東京オリンピック・パラリンピック大会組織委員会の森喜朗会長(83)が強烈な逆風にさらされている。日本オリンピック委員会(JOC)の臨時評議会で女性蔑視と受け取れる発言をしたことで批判が集まっている。
森会長の言動に対してSNS上では「辞任」を求める声も上がっているが、この問題を「現場」の関係者はどのように感じているのだろうか。J-CASTニュース編集部は、大会組織委員会の関係者に話を聞いた。
為末氏「理事会での森会長の処遇の検討を求めます」
森会長は自身の発言を巡り2021年2月4日に記者会見を開き、今回の「女性」に対する発言について謝罪・撤回した。会見のなかで森会長は自身の辞任に関して否定し、会長職を全うする姿勢を見せた。その一方で質疑応答では、記者の質問に対していらだつような発言、態度がみられ、このような対応がさらに批判を強めるものになった。
森会長の「女性」発言への批判の声が高まるなか、東京オリンピック・パラリンピック大会組織委員会は7日に公式サイトで「森会長の発言はオリンピック・パラリンピックの精神に反する不適切なものであり、会長自身も発言を撤回し、深くお詫びと反省の意を表明致しました」と声明を発表し、森会長の発言を「不適切なもの」であると認めた。

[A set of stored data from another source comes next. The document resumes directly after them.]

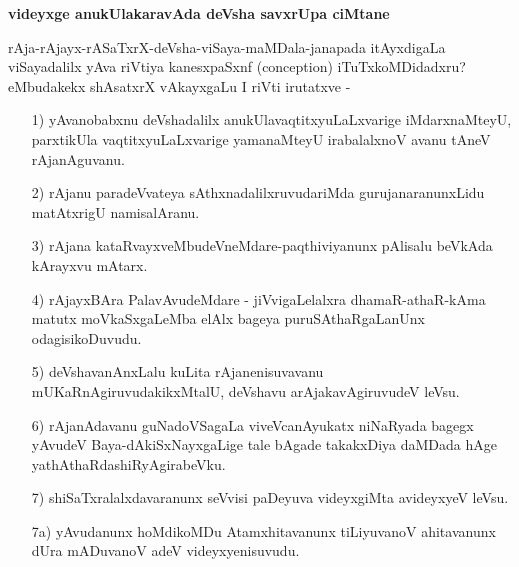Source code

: \noindent
\textbf{videyxge anukUlakaravAda deVsha savxrUpa ciMtane}

rAja-rAjayx-rASaTxrX-deVsha-viSaya-maMDala-janapada itAyxdigaLa viSayadalilx yAva riVtiya kanesxpaSxnf ({\rm conception}) iTuTxkoMDidadxru? eMbudakekx shAsatxrX vAkayxgaLu I riVti irutatxve -

\begin{itemize}

\item [1)] yAvanobabxnu deVshadalilx anukUlavaqtitxyuLaLxvarige iMdarxnaMteyU, parxtikUla vaqtitxyuLaLxvarige yamanaMteyU irabalalxnoV avanu tAneV rAjanAguvanu.
\item [2)] rAjanu paradeVvateya sAthxnadalilxruvudariMda gurujanaranunxLidu matAtxrigU namisalAranu.
\item [3)] rAjana kataRvayxveMbudeVneMdare-paqthiviyanunx pAlisalu beVkAda kArayxvu mAtarx.
\item [4)] rAjayxBAra PalavAvudeMdare - jiVvigaLelalxra dhamaR-athaR-kAma matutx moVkaSxgaLeMba elAlx bageya puruSAthaRgaLanUnx odagisikoDuvudu.
\item [5)] deVshavanAnxLalu kuLita rAjanenisuvavanu mUKaRnAgiruvudakikxMtalU, deVshavu arAjakavAgiruvudeV leVsu.
\item [6)] rAjanAdavanu guNadoVSagaLa viveVcanAyukatx niNaRyada bagegx yAvudeV Baya-dAkiSxNayxgaLige tale bAgade takakxDiya daMDada hAge yathAthaRdashiRyAgirabeVku.
\item [7)] shiSaTxralalxdavaranunx seVvisi paDeyuva videyxgiMta avideyxyeV leVsu.
\item [7a)] yAvudanunx hoMdikoMDu Atamxhitavanunx tiLiyuvanoV ahitavanunx dUra mADuvanoV adeV videyxyenisuvudu.


\end{itemize}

スポーツ界では現役アスリートをはじめ五輪の出場経験を持つ元アスリートから次々と声が上がっている。男子陸上で3大会連続五輪出場を果たした為末大氏(42)は2月8日に自身のブログを更新し、森会長の発言について言及。「私はいかなる性差別にも反対します。そして、理事会での森会長の処遇の検討を求めます」とつづっている。
「会見での記者の質問も森会長には響いてない...」
また、スポーツ紙などの報道によると、大会組織委員会は8日、森会長の発言後の5日間で、会場運営に関わる大会ボランティア約390人が辞退したことを発表。聖火ランナーの2人も辞退を希望したという。
東京大会のボランティアは約8万人を予定しており、今回のボランティア辞退が大会運営に大きな影響を与えることはなさそうだが、スポンサー企業への対応を含めて大会組織委員会が抱える問題は山積している。
森会長の発言をめぐる現場の受け止めについて、大会組織委員会の関係者は次のように話す。
「森会長には自身の発言に対する責任を取ってほしいと思っている人間は少なくないが、それほど期待していないのが現状。記者会見で森会長のスタンスは変わらないと感じましたし、この状況で辞任していただいても混乱を招くだけですから。ご自身も辞任する考えはないようですし、結局のところ何も変わらないと思います。我々の思いは届かないでしょう」(大会組織委員会関係者)
また、今回の一連の問題を取材する在京のメディア関係者は、「森会長が辞任するとは思えません。記者会見での記者の質問も森会長には響いてないと思います。世界中のメディアからこれだけ批判されても動じないのですからよほどのことがない限りは続投だと思います。それこそIOCが直接、森会長に発言の責任を問うようなことがあれば別でしょうが、それは現実的でないでしょう」と語った。